== PROVIDED MATERIAL

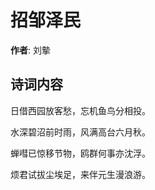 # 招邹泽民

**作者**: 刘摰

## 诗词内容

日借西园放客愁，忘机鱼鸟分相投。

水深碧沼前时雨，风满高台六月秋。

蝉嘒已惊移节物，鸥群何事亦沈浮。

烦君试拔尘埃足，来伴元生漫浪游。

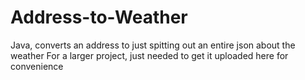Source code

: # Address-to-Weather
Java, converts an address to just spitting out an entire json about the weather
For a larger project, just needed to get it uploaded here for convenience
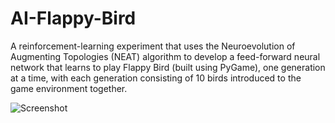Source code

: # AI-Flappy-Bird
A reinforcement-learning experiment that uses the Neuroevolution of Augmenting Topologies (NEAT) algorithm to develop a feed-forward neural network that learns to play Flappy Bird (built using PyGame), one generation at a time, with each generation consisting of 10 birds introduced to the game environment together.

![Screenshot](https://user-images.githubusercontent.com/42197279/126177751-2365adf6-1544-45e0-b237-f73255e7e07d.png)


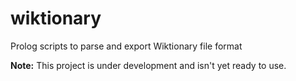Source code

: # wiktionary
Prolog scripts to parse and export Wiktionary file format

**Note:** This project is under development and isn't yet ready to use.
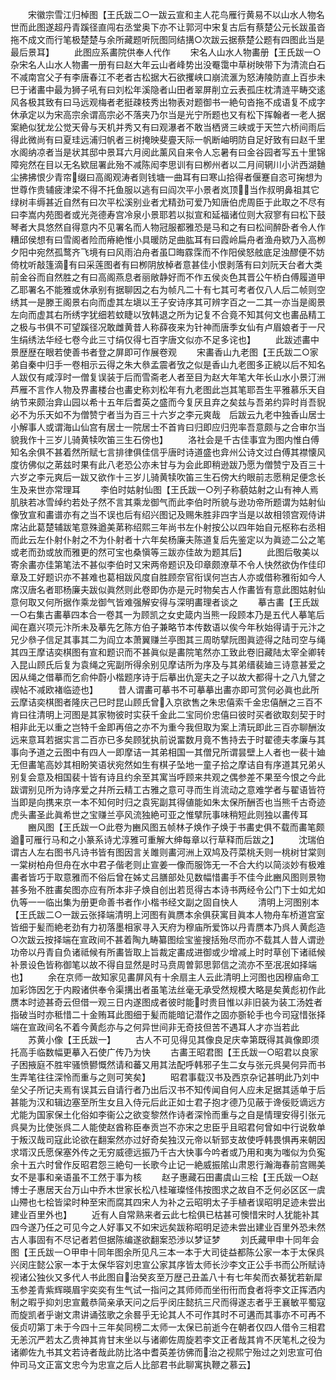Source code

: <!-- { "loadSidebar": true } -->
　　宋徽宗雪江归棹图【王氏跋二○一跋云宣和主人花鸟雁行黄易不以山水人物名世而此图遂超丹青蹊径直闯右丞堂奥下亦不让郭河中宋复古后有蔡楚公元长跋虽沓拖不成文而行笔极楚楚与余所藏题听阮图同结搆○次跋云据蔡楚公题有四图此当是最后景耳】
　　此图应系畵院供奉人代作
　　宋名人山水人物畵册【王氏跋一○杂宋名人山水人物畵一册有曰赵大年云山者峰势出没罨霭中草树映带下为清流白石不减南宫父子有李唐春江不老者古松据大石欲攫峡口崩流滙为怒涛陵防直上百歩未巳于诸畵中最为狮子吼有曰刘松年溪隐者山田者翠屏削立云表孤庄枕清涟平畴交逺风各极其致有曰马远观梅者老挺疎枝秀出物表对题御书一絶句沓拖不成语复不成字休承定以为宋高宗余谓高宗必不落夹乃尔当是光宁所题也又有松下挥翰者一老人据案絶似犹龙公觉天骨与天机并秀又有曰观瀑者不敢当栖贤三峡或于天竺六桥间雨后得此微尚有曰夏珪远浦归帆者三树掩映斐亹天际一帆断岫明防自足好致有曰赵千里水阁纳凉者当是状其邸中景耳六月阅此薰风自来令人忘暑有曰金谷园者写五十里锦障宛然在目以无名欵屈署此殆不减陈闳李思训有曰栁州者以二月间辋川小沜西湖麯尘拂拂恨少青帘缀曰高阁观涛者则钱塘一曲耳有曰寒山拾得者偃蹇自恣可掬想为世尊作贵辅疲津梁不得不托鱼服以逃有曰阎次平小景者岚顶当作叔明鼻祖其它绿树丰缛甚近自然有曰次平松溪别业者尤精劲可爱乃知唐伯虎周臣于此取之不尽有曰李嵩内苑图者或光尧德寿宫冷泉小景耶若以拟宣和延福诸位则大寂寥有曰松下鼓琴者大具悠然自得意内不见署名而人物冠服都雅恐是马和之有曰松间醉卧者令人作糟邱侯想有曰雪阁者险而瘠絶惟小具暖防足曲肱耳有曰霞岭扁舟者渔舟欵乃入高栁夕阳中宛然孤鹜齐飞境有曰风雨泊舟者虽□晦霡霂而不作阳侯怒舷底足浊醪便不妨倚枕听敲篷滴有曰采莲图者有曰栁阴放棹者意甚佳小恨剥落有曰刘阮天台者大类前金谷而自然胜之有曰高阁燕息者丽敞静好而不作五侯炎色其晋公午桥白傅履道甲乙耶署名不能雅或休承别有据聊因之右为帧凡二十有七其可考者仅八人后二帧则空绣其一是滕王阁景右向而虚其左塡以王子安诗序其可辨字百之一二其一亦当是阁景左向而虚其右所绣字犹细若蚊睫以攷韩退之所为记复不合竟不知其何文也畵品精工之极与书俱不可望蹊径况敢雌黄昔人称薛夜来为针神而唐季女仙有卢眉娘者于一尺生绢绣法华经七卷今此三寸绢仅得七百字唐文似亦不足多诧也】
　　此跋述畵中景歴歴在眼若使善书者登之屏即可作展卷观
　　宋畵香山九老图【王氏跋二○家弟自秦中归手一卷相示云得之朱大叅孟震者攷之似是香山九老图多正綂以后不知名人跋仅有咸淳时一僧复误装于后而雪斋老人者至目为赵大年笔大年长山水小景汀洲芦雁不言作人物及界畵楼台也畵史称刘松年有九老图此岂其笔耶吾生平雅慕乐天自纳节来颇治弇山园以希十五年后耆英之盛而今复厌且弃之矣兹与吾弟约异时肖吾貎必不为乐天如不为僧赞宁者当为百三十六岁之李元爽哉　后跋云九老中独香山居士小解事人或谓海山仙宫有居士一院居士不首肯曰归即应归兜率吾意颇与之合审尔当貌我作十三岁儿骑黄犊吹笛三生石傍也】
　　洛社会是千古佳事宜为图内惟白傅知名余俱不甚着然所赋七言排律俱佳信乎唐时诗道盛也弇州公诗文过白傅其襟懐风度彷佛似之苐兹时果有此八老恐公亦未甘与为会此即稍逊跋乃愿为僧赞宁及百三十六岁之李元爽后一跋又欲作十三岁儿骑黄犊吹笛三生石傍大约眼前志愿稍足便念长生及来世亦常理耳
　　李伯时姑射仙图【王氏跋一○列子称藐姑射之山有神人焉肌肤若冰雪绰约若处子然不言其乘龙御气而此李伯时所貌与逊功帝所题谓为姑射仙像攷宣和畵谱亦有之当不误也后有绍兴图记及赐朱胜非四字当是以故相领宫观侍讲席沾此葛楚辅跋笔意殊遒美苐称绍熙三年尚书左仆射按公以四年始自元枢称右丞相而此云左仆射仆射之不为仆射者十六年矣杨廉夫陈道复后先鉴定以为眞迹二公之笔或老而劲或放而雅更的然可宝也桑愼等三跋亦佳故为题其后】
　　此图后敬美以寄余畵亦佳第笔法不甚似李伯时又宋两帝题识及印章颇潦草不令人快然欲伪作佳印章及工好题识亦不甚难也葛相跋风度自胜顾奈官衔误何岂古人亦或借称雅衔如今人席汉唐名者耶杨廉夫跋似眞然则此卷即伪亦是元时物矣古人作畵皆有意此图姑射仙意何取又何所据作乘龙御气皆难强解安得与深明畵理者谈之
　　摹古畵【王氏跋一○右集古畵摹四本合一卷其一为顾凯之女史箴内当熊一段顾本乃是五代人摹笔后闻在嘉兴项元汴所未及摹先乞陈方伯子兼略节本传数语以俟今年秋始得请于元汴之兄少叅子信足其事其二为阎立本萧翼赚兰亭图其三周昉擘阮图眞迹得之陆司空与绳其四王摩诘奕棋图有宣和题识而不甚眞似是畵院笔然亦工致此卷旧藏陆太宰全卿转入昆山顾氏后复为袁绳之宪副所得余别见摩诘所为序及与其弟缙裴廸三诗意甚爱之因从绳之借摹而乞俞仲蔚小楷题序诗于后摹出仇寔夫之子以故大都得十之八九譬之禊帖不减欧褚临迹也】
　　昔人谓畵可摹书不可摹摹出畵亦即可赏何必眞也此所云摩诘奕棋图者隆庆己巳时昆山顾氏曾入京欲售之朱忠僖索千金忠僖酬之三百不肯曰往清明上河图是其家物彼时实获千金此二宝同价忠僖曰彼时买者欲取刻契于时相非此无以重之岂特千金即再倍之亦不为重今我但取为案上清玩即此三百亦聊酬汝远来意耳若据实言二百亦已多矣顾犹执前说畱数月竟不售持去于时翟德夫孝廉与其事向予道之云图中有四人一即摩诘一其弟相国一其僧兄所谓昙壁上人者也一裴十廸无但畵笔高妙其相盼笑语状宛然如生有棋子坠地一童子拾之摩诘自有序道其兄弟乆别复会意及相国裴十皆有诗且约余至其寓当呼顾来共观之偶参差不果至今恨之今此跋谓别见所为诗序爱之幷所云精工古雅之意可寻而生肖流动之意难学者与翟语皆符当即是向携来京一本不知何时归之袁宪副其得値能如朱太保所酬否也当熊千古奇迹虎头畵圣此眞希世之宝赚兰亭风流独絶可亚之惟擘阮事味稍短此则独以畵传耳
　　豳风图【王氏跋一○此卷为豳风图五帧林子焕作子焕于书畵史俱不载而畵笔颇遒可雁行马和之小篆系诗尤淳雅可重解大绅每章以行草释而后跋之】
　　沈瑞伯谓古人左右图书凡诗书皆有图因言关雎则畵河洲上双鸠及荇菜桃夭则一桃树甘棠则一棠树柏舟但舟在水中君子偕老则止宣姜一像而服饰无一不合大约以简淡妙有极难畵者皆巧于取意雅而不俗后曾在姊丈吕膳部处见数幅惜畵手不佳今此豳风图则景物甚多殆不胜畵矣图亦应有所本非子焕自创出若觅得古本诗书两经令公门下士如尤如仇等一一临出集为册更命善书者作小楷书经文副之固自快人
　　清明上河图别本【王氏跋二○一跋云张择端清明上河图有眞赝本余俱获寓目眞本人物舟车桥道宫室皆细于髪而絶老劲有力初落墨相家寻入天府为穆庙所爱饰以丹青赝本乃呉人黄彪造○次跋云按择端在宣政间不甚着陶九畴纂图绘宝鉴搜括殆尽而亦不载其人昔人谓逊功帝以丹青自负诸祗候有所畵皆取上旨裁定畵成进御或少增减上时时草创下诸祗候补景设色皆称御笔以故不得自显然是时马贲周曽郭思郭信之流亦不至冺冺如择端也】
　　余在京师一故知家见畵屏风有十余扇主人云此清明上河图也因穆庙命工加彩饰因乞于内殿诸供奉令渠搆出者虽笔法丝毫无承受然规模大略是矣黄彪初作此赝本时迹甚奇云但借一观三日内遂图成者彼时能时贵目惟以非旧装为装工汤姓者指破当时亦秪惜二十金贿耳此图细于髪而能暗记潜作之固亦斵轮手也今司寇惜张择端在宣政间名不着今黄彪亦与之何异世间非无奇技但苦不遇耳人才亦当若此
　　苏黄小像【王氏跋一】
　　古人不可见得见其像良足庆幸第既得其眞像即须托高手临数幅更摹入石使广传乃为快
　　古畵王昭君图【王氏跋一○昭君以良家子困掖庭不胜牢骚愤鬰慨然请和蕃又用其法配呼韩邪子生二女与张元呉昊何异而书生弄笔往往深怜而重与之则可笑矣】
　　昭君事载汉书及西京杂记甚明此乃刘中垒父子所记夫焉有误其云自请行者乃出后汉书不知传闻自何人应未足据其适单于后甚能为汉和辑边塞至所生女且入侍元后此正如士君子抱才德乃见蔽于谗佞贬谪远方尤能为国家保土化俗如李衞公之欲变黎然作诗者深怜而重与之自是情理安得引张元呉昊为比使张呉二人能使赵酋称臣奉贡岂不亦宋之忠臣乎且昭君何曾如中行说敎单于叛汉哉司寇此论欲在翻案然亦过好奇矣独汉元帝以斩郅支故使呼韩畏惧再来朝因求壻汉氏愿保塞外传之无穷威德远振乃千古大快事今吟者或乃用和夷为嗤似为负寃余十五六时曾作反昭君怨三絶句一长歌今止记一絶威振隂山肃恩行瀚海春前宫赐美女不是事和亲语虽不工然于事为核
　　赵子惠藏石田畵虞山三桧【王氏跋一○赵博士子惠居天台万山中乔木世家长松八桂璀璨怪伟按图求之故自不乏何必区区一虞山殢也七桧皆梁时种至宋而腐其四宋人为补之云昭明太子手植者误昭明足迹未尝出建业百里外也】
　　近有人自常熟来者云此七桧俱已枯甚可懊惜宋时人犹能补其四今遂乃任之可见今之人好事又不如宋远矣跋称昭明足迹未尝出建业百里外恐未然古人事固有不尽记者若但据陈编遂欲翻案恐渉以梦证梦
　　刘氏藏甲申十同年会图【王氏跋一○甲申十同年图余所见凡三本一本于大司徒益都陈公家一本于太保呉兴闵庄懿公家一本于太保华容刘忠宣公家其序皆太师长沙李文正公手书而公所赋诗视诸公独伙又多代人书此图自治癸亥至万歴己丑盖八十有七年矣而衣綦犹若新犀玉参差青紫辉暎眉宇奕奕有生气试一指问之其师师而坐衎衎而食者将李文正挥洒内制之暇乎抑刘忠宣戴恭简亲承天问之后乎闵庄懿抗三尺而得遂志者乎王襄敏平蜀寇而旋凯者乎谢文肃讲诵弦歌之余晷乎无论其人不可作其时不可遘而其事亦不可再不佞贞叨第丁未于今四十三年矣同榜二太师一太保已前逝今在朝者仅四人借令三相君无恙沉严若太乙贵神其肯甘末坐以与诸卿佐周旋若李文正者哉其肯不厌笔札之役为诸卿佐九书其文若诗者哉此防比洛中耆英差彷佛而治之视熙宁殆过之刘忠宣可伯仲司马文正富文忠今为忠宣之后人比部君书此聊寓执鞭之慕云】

====

» EXERCISE PROMPT
Please restate word for word only the lines from the one with "清明上河图别本【王氏跋二○一" through the final line of the listing above, both of them included.

» TASK RESULT
　　清明上河图别本【王氏跋二○一跋云张择端清明上河图有眞赝本余俱获寓目眞本人物舟车桥道宫室皆细于髪而絶老劲有力初落墨相家寻入天府为穆庙所爱饰以丹青赝本乃呉人黄彪造○次跋云按择端在宣政间不甚着陶九畴纂图绘宝鉴搜括殆尽而亦不载其人昔人谓逊功帝以丹青自负诸祗候有所畵皆取上旨裁定畵成进御或少增减上时时草创下诸祗候补景设色皆称御笔以故不得自显然是时马贲周曽郭思郭信之流亦不至冺冺如择端也】
　　余在京师一故知家见畵屏风有十余扇主人云此清明上河图也因穆庙命工加彩饰因乞于内殿诸供奉令渠搆出者虽笔法丝毫无承受然规模大略是矣黄彪初作此赝本时迹甚奇云但借一观三日内遂图成者彼时能时贵目惟以非旧装为装工汤姓者指破当时亦秪惜二十金贿耳此图细于髪而能暗记潜作之固亦斵轮手也今司寇惜张择端在宣政间名不着今黄彪亦与之何异世间非无奇技但苦不遇耳人才亦当若此
　　苏黄小像【王氏跋一】
　　古人不可见得见其像良足庆幸第既得其眞像即须托高手临数幅更摹入石使广传乃为快
　　古畵王昭君图【王氏跋一○昭君以良家子困掖庭不胜牢骚愤鬰慨然请和蕃又用其法配呼韩邪子生二女与张元呉昊何异而书生弄笔往往深怜而重与之则可笑矣】
　　昭君事载汉书及西京杂记甚明此乃刘中垒父子所记夫焉有误其云自请行者乃出后汉书不知传闻自何人应未足据其适单于后甚能为汉和辑边塞至所生女且入侍元后此正如士君子抱才德乃见蔽于谗佞贬谪远方尤能为国家保土化俗如李衞公之欲变黎然作诗者深怜而重与之自是情理安得引张元呉昊为比使张呉二人能使赵酋称臣奉贡岂不亦宋之忠臣乎且昭君何曾如中行说敎单于叛汉哉司寇此论欲在翻案然亦过好奇矣独汉元帝以斩郅支故使呼韩畏惧再来朝因求壻汉氏愿保塞外传之无穷威德远振乃千古大快事今吟者或乃用和夷为嗤似为负寃余十五六时曾作反昭君怨三絶句一长歌今止记一絶威振隂山肃恩行瀚海春前宫赐美女不是事和亲语虽不工然于事为核
　　赵子惠藏石田畵虞山三桧【王氏跋一○赵博士子惠居天台万山中乔木世家长松八桂璀璨怪伟按图求之故自不乏何必区区一虞山殢也七桧皆梁时种至宋而腐其四宋人为补之云昭明太子手植者误昭明足迹未尝出建业百里外也】
　　近有人自常熟来者云此七桧俱已枯甚可懊惜宋时人犹能补其四今遂乃任之可见今之人好事又不如宋远矣跋称昭明足迹未尝出建业百里外恐未然古人事固有不尽记者若但据陈编遂欲翻案恐渉以梦证梦
　　刘氏藏甲申十同年会图【王氏跋一○甲申十同年图余所见凡三本一本于大司徒益都陈公家一本于太保呉兴闵庄懿公家一本于太保华容刘忠宣公家其序皆太师长沙李文正公手书而公所赋诗视诸公独伙又多代人书此图自治癸亥至万歴己丑盖八十有七年矣而衣綦犹若新犀玉参差青紫辉暎眉宇奕奕有生气试一指问之其师师而坐衎衎而食者将李文正挥洒内制之暇乎抑刘忠宣戴恭简亲承天问之后乎闵庄懿抗三尺而得遂志者乎王襄敏平蜀寇而旋凯者乎谢文肃讲诵弦歌之余晷乎无论其人不可作其时不可遘而其事亦不可再不佞贞叨第丁未于今四十三年矣同榜二太师一太保已前逝今在朝者仅四人借令三相君无恙沉严若太乙贵神其肯甘末坐以与诸卿佐周旋若李文正者哉其肯不厌笔札之役为诸卿佐九书其文若诗者哉此防比洛中耆英差彷佛而治之视熙宁殆过之刘忠宣可伯仲司马文正富文忠今为忠宣之后人比部君书此聊寓执鞭之慕云】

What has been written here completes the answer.